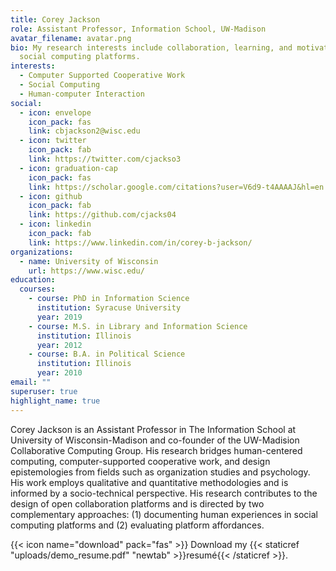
 ```yaml
---
title: Corey Jackson
role: Assistant Professor, Information School, UW-Madison
avatar_filename: avatar.png
bio: My research interests include collaboration, learning, and motivation in
  social computing platforms. 
interests:
  - Computer Supported Cooperative Work
  - Social Computing
  - Human-computer Interaction
social:
  - icon: envelope
    icon_pack: fas
    link: cbjackson2@wisc.edu
  - icon: twitter
    icon_pack: fab
    link: https://twitter.com/cjackso3
  - icon: graduation-cap
    icon_pack: fas
    link: https://scholar.google.com/citations?user=V6d9-t4AAAAJ&hl=en
  - icon: github
    icon_pack: fab
    link: https://github.com/cjacks04
  - icon: linkedin
    icon_pack: fab
    link: https://www.linkedin.com/in/corey-b-jackson/
organizations:
  - name: University of Wisconsin
    url: https://www.wisc.edu/
education:
  courses:
    - course: PhD in Information Science
      institution: Syracuse University
      year: 2019
    - course: M.S. in Library and Information Science
      institution: Illinois
      year: 2012
    - course: B.A. in Political Science
      institution: Illinois
      year: 2010
email: ""
superuser: true
highlight_name: true
---
```

Corey Jackson is an Assistant Professor in The Information School at University of Wisconsin-Madison and co-founder of the UW-Madision Collaborative Computing Group. His research bridges human-centered computing, computer-supported cooperative work, and design epistemologies from fields such as organization studies and psychology. His work employs qualitative and quantitative methodologies and is informed by a socio-technical perspective. His research contributes to the design of open collaboration platforms and is directed by two complementary approaches: (1) documenting human experiences in social computing platforms and (2) evaluating platform affordances.

{{< icon name="download" pack="fas" >}} Download my {{< staticref "uploads/demo_resume.pdf" "newtab" >}}resumé{{< /staticref >}}.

Task details:
Could all the data above be given again exactly, leaving out its images?

Result for this task:
 ```yaml
---
title: Corey Jackson
role: Assistant Professor, Information School, UW-Madison
avatar_filename: avatar.png
bio: My research interests include collaboration, learning, and motivation in
  social computing platforms. 
interests:
  - Computer Supported Cooperative Work
  - Social Computing
  - Human-computer Interaction
social:
  - icon: envelope
    icon_pack: fas
    link: cbjackson2@wisc.edu
  - icon: twitter
    icon_pack: fab
    link: https://twitter.com/cjackso3
  - icon: graduation-cap
    icon_pack: fas
    link: https://scholar.google.com/citations?user=V6d9-t4AAAAJ&hl=en
  - icon: github
    icon_pack: fab
    link: https://github.com/cjacks04
  - icon: linkedin
    icon_pack: fab
    link: https://www.linkedin.com/in/corey-b-jackson/
organizations:
  - name: University of Wisconsin
    url: https://www.wisc.edu/
education:
  courses:
    - course: PhD in Information Science
      institution: Syracuse University
      year: 2019
    - course: M.S. in Library and Information Science
      institution: Illinois
      year: 2012
    - course: B.A. in Political Science
      institution: Illinois
      year: 2010
email: ""
superuser: true
highlight_name: true
---
```

Corey Jackson is an Assistant Professor in The Information School at University of Wisconsin-Madison and co-founder of the UW-Madision Collaborative Computing Group. His research bridges human-centered computing, computer-supported cooperative work, and design epistemologies from fields such as organization studies and psychology. His work employs qualitative and quantitative methodologies and is informed by a socio-technical perspective. His research contributes to the design of open collaboration platforms and is directed by two complementary approaches: (1) documenting human experiences in social computing platforms and (2) evaluating platform affordances.

{{< icon name="download" pack="fas" >}} Download my {{< staticref "uploads/demo_resume.pdf" "newtab" >}}resumé{{< /staticref >}}.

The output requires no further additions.